A 20 to 45 million year old flea encased in amber has been discovered in a Dominican Republic amber mine between Puerto Plata and Santiago. Micro-organisms were found in the flea’s rectum and near its sucking mouth parts, or proboscis, as reported by Discovery News. These micro-organisms greatly resemble Yersinia pestis, a bubonic plague bacterium that can infect both animals and humans.

A form of Yersinia pestis bacteria is responsible for the Black Death, a pandemic that killed more than half of the population of 14th century Europe, as outlined in an article by Oregon State University. What the flea discovery shows is that plague bacteria may have been around significantly longer than experts had previously thought.

The discovery has been published in the Journal of Medical Entomology by George Poinar, Jr., an entomology researcher in the College of Science at Oregon State University. Though it is impossible to accurately classify the bacteria found on the flea, Yersinia pestis is the only known genus of bacteria that forms both short rods and almost-spherical cell shapes — shapes that were clearly observed by Poinar in the bacteria on the flea.

Plague may have played a larger role in the past than we imagined.

“If this is an ancient strain of Yersinia, it would be extraordinary,” Poinar said. “It would show that plague is actually an ancient disease that no doubt was infecting and possibly causing some extinction of animals long before any humans existed. Plague may have played a larger role in the past than we imagined.”

Previous genomic studies suggest that the flea-plague-vertebrate cycle dates back to only about 20,000 years ago.

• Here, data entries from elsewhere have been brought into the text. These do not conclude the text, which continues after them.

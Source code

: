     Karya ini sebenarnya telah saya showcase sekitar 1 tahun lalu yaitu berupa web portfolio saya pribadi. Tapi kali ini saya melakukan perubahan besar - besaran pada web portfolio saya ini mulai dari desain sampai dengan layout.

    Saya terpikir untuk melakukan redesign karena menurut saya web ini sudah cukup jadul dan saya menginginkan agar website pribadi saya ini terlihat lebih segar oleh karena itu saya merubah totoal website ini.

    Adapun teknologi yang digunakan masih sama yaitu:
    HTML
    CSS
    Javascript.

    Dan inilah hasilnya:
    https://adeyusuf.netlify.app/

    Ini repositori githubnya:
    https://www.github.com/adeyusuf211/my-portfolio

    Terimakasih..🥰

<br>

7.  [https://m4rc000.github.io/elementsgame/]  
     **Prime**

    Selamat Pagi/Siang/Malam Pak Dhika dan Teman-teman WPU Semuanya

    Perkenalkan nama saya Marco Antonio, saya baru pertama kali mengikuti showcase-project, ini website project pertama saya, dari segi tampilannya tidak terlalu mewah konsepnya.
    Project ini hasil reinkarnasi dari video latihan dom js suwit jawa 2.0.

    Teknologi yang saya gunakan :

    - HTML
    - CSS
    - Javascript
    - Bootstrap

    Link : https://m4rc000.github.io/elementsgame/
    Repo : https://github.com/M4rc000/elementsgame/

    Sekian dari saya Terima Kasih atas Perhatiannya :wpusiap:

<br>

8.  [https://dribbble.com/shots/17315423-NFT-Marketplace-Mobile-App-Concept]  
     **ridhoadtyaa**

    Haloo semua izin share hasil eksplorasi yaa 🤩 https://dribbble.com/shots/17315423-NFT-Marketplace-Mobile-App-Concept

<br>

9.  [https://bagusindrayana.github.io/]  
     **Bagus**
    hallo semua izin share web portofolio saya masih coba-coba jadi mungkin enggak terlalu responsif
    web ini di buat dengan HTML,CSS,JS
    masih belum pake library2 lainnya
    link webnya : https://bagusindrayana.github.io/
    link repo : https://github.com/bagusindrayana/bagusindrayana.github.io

The discovery of Yersinia on the 20 to 45 million year old flea disrupts this earlier finding, however, indicating that ancient Yersinia pestis strains may have been responsible for the deaths of countless species long before the appearance of humans.

The flea may have become trapped in resin soon after feeding on an infected rodent, since rodent hair was found in the same amber source. Plague cases still show up from time to time around the globe; there have been four plague-related deaths in the US this year alone.